Why politicians makes lousy salespeople

Can politicians keep their promises? For the most part our history tells us the answer is no.

Former prime minister John Howard’s un-prophetic words, “there’s no way a GST will ever be part of our policy” and Prime Minister Julia Gillard’s more recent declaration, “there will be no carbon tax under the government I lead” echoes this point.

The political end game is vastly more important than the substance of their campaign. You can do more in power than you can without it. So whatever the game needs to be to gain office — will soon be replaced with whatever game needs to be played to retain it. 

Politicians are true masters of manipulation. Almost everything they communicate is crafted, scripted, and designed to promote their party agenda or self interests. Laced with subtle undercurrents and bolstered with overtones, you never hear anything the politician doesn’t want you to hear.

Listen to Julia Gillard speak and she’ll soon put you to sleep. Monotonic and measured, any hope of hearing what she truly believes is lost in the script. Tony Abbott’s not too dissimilar, albeit flying a flag that needs to be different to offer the punters a contrast.

Kevin Rudd has a tad more flair and is prepared to appear more human. But you get a sense that “wifey’’ is the person really pulling the strings. ‘Kevin 07’ had his shot and blew it. Politics is a ruthless game and a rare industry. Can you think of another industry that allows you to be sacked or resign and retain your employment? What a certain and lucid way to build a toxic culture.

There’s a distinctive rigidity to the way politicians speak. Their expression feels unnatural, often awkward, and in ways unhuman; and that’s their first mistake. For someone to truly influence us, we must first relate to them.

Malcolm Turnbull springs to mind as someone who possesses a sturdy grasp of the English vernacular. Yet he relates to a minority; the silvertail, upper class. Indeed charming at times, he also omits a smugness that will limit his ability to gain any real broad influential traction.  

In contrast, ex-prime minister Bob Hawke was as rough as guts! This emblematic Aussie larrikin connected with the Australian public at the right time. We’ve since evolved beyond the cowboy eighties. Today this type of bravado comes across as unpolished and ill-equipped to drive a system of governance that demands more than ever.

Barack Obama charmed the American public and indeed the world. Noticeably scripted in his dialogue and delivery, he carried the hopes and aspirations of millions. Despite his messiah-like persona, he has still failed to live up to expectation. Keeping your word is a tough gig in a challenging economy and an ever-changing world. 

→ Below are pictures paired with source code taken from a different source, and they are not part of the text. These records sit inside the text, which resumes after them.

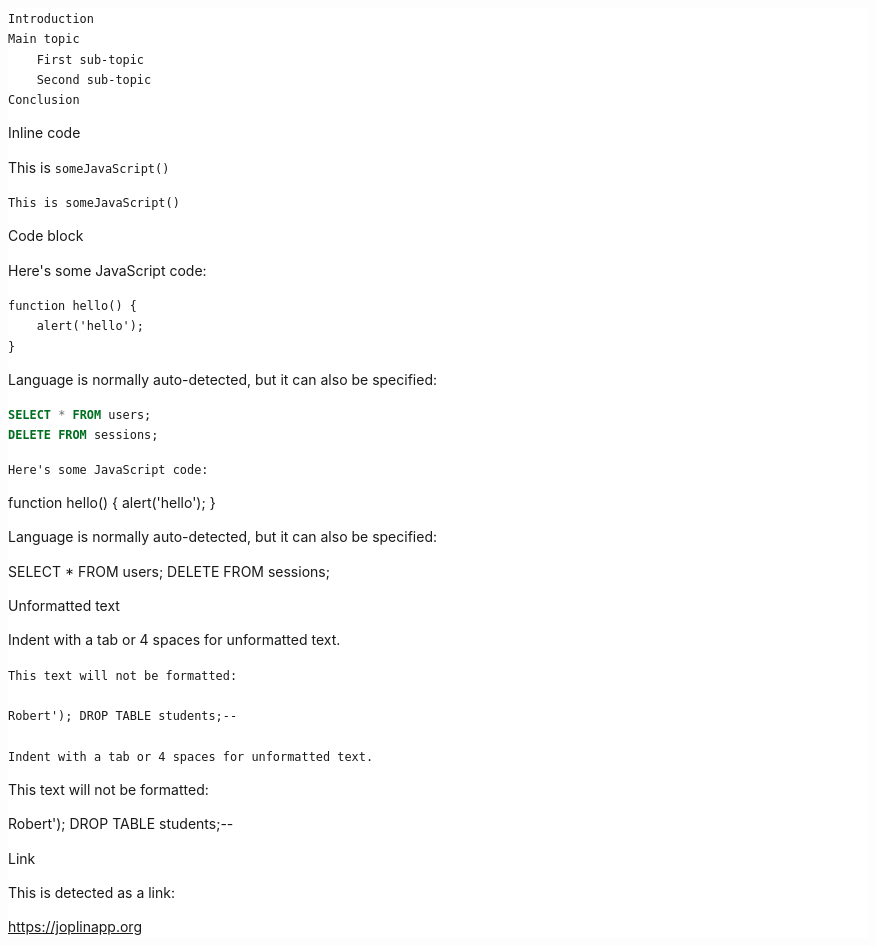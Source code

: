 	

    Introduction
    Main topic
        First sub-topic
        Second sub-topic
    Conclusion

Inline code 	

This is `someJavaScript()`

	This is someJavaScript()
Code block 	

Here's some JavaScript code:

```
function hello() {
    alert('hello');
}
```

Language is normally auto-detected,
but it can also be specified:

```sql
SELECT * FROM users;
DELETE FROM sessions;
```

	Here's some JavaScript code:

function hello() {
    alert('hello');
}


Language is normally auto-detected, but it can also be specified:

SELECT * FROM users;
DELETE FROM sessions;

Unformatted text 	

Indent with a tab or 4 spaces
for unformatted text.

    This text will not be formatted:

    Robert'); DROP TABLE students;--

	Indent with a tab or 4 spaces for unformatted text.

This text will not be formatted:

Robert'); DROP TABLE students;--

Link 	

This is detected as a link:

https://joplinapp.org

The glaring distinction between politicians and salespeople is that a salesperson’s success is principally determined by their ability to keep their promises: This same mandate rarely applies to politicians.

The key to building trust is your ability to keep a promise. In addition, it requires toning down your commitments so they are sometimes ambitious, but always attainable. If your customers are demanding you set unrealistic goals and construct promises that are dubious (so they support you) then perhaps you need to consider; is this really the type of customer you want to be contributing to?

As a person of influence in any field, you gain genuine support by being real, adding tangible value, demonstrating empathy, and keeping your word, even if it hurts you. Until politicians and powerbrokers are willing to live by these virtues, we will all continue to be disenchanted and let down by them. With influence comes power and with power comes responsibility. Dont abuse it.